I really enjoy reading your column. You're really funny and seem to have a good head on your shoulders. Upon the suggestion of a female colleague who knows I am in a bind, I am reaching out...
I am a 34-year old man who works in banking. I've been dating my girlfriend for approximately 4 years. We first met while at Oberlin College. When we moved to New York City, we hung out as platonically, brewing beer, attending comic book conventions, and running in Central Park. Lo and behold, we discovered we have a lot in common. Before long, one thing led to another and we were in a romantic relationship. She is my best friend. I would like to propose marriage to her in the next year. Sounds great, right?
Our families are very opposed to our relationship. You see, I am white and she is black. On top of this, I am Jewish and she is Christian. Our families believe that too much will be against us--including society-at-large--for this union to prosper. They have said that should we go ahead with marriage, they will not attend. I love my girlfriend and want to be with her for the rest of my life. But, I don't want to lose my family in the process.
Mad in Murray Hill
Dear Mad in Murray Hill,
How does someone from such a conservative (i.e., racist) family end up going to Oberlin College? Your family should be happy you did not graduate with a pagan boyfriend, never mind a black Christian girlfriend. I'm sorry to tell you this, but you may lose your family if you marry your girlfriend. What this boils down to is, how much do you love your best friend?

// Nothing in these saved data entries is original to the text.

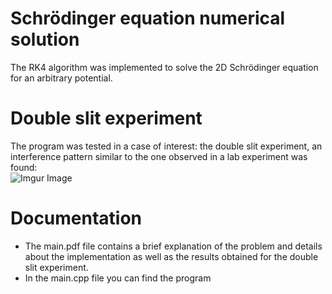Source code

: # Schrödinger equation numerical solution
The RK4 algorithm was implemented to solve the 2D Schrödinger equation for an arbitrary potential.
# Double slit experiment
The program was tested in a case of interest: the double slit experiment, an interference pattern similar to the one 
observed in a lab experiment was found:  
![Imgur Image](https://imgur.com/CkuyFCc.png)
# Documentation
* The main.pdf file contains a brief explanation of the problem and details about the implementation as well as the 
results obtained for the double slit experiment.  
* In the main.cpp file you can find the program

See, because if she is your real best friend then life without her would seem unimaginable. Like an anorexic Chris Christie. Or a sexy Rush Limbaugh. Your families may or may not come around. But your wife and future children would be your new family. And, they would be worth it if you truly love your best friend. I'm not saying your life will be easy. I'm saying real love is hard to find. Most people are settling for "I like her" or "Well, she doesn't suck."
If, however, you view your best friend as some widget that can be traded in for the right color (and religion)...If you think that you can find another straight woman that likes brewing beer and attending comic book conventions (I'm trying to figure out how you found ONE)...If a potential life-long battle confronting racism and religious intolerance is too much for you (although your girlfriend has most likely been doing it her whole life)...then by all means...do yourself and your girlfriend a favor and go look for the white Jewish girl whom may or may not share your interests, so that you can maintain peace with your family. Your best friend deserves someone who is committed to the battle ahead. Man up or let her go.